Our journey to parenthood has been really complicated. Read through the Clarkives for the whole story. It has 5 preemies, 2 extended bedrests, 2 infant deaths and an adoption. During that journey, we went from not wanting kids, to wanting unlimited kids to being afraid to have kids at all.
Here's the thing. If my womb and what-not worked like the average bear, I think I'd be semi-quiverfull. That is, trusting the Lord with it, not preventing pregnancy, and having a million kids. (I don't endorse ALL quiverfull beliefs) But the womb, she don't work. So now I'm in the position of having a lot of control over if and when children join our family through adoption. (I'm not talking about another baby right now, I'm just thinking)

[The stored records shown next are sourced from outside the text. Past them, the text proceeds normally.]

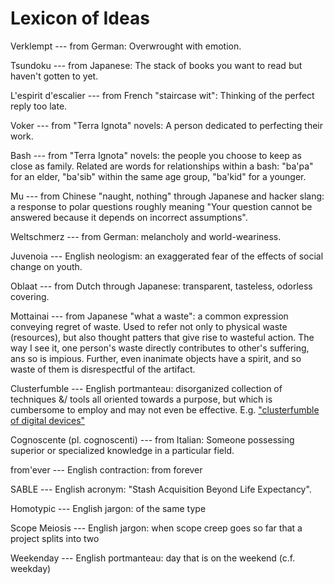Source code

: # Lexicon of Ideas

Verklempt --- from German: Overwrought with emotion.

Tsundoku --- from Japanese: The stack of books you want to read but haven't gotten to yet.

L'espirit d'escalier --- from French "staircase wit": Thinking of the perfect reply too late.

Voker --- from "Terra Ignota" novels: A person dedicated to perfecting their work.

Bash --- from "Terra Ignota" novels: the people you choose to keep as close as family.
    Related are words for relationships within a bash: "ba'pa" for an elder, "ba'sib" within the same age group, "ba'kid" for a younger.

Mu --- from Chinese "naught, nothing" through Japanese and hacker slang: a response to polar questions roughly meaning "Your question cannot be answered because it depends on incorrect assumptions".

Weltschmerz --- from German: melancholy and world-weariness.

Juvenoia --- English neologism: an exaggerated fear of the effects of social change on youth.

Oblaat --- from Dutch through Japanese: transparent, tasteless, odorless covering.

Mottainai --- from Japanese "what a waste": a common expression conveying regret of waste.
    Used to refer not only to physical waste (resources), but also thought patters that give rise to wasteful action.
    The way I see it, one person's waste directly contributes to other's suffering, ans so is impious.
    Further, even inanimate objects have a spirit, and so waste of them is disrespectful of the artifact.

Clusterfumble --- English portmanteau: disorganized collection of techniques &/ tools all oriented towards a purpose, but which is cumbersome to employ and may not even be effective.
    E.g. ["clusterfumble of digital devices"](http://www.utilware.com/gsd3.html)

Cognoscente (pl. cognoscenti) --- from Italian: Someone possessing superior or specialized knowledge in a particular field.

from'ever --- English contraction: from forever

SABLE --- English acronym: "Stash Acquisition Beyond Life Expectancy".

Homotypic --- English jargon: of the same type

Scope Meiosis --- English jargon: when scope creep goes so far that a project splits into two

Weekenday --- English portmanteau: day that is on the weekend (c.f. weekday)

So now I'm thinking, how many kids can we handle? And really, what's the right thing? Because I'd like to adopt one every couple years, and there's always enough love and beans and rice. Maybe that's crazy talk. It already feels like I crossed some kind of line going from 3 to 4, like I moved over to the beginning of the Big Family line. Seriously. I remember feeling crazy and overwhelmed for months with 2 kids, and on and off with 3. 4 feels like a lot, but not like unmanageable. (Note: it might feel unmanageable when my mom moves back and I'm doing all the laundry and cooking again; check back)
this has been an oft-interrupted stream of consciousness, and I don't even know exactly what I'm saying. It's like this. I think I should have lots of kids, I think I'd like to have lots of kids. I'm not sure how many kids is reasonable, and I'm not sure it matters. Something like that. So there you go.
I realized I basically wrote this same thing years ago, pre-Tristan. I am a predictable creature.